Task prompt - Begin with the line holding "in Creative Mode](/)", then print every line after it through the end of the data, exactly and with nothing added.

Dataset -

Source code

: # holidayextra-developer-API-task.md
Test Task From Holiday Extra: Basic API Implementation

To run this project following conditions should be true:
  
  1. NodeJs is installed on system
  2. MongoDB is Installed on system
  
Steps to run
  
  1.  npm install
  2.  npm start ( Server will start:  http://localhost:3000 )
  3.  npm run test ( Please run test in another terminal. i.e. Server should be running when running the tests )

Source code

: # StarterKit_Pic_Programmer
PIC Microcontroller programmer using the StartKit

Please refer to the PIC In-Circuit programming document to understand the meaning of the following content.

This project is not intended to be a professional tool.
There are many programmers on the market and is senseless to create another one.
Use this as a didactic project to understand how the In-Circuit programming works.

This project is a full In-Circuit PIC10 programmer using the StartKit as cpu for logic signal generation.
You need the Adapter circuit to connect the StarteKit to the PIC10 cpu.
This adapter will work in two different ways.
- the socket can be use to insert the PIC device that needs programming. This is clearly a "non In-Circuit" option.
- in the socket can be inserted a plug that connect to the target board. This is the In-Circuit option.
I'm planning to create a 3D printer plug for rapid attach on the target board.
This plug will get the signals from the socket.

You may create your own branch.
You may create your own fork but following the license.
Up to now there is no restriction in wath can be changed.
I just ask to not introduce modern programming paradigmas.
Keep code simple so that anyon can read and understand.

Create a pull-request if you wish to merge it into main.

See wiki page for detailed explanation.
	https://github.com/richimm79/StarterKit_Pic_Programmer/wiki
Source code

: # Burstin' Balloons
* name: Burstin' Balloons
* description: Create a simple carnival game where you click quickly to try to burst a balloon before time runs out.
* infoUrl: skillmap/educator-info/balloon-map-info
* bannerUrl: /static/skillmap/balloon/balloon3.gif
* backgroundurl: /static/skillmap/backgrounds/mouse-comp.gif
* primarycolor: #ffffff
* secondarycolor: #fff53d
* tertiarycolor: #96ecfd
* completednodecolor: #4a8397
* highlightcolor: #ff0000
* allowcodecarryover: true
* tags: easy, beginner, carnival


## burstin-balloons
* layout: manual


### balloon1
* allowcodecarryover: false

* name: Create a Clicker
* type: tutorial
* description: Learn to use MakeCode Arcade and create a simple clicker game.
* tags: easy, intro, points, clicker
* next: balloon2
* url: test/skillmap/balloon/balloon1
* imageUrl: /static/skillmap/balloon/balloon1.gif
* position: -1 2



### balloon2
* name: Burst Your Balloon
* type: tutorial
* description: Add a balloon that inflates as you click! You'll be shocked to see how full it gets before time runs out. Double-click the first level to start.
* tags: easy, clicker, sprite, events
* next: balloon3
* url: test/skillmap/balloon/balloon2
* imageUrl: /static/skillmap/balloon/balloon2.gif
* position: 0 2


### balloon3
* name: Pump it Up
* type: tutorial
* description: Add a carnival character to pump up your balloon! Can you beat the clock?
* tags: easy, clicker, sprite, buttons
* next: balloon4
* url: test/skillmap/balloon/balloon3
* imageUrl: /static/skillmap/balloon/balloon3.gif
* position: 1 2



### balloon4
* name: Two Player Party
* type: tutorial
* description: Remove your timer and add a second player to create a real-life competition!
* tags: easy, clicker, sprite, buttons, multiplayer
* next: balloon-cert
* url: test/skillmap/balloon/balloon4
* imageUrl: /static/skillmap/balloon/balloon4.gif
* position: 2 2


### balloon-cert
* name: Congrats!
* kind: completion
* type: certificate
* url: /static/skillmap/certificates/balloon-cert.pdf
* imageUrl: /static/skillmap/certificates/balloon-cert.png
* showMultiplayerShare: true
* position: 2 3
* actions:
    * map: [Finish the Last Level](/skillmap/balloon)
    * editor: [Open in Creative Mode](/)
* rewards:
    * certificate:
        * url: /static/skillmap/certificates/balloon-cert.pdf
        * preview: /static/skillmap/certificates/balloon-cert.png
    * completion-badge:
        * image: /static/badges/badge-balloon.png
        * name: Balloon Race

Response area -
    * editor: [Open in Creative Mode](/)
* rewards:
    * certificate:
        * url: /static/skillmap/certificates/balloon-cert.pdf
        * preview: /static/skillmap/certificates/balloon-cert.png
    * completion-badge:
        * image: /static/badges/badge-balloon.png
        * name: Balloon Race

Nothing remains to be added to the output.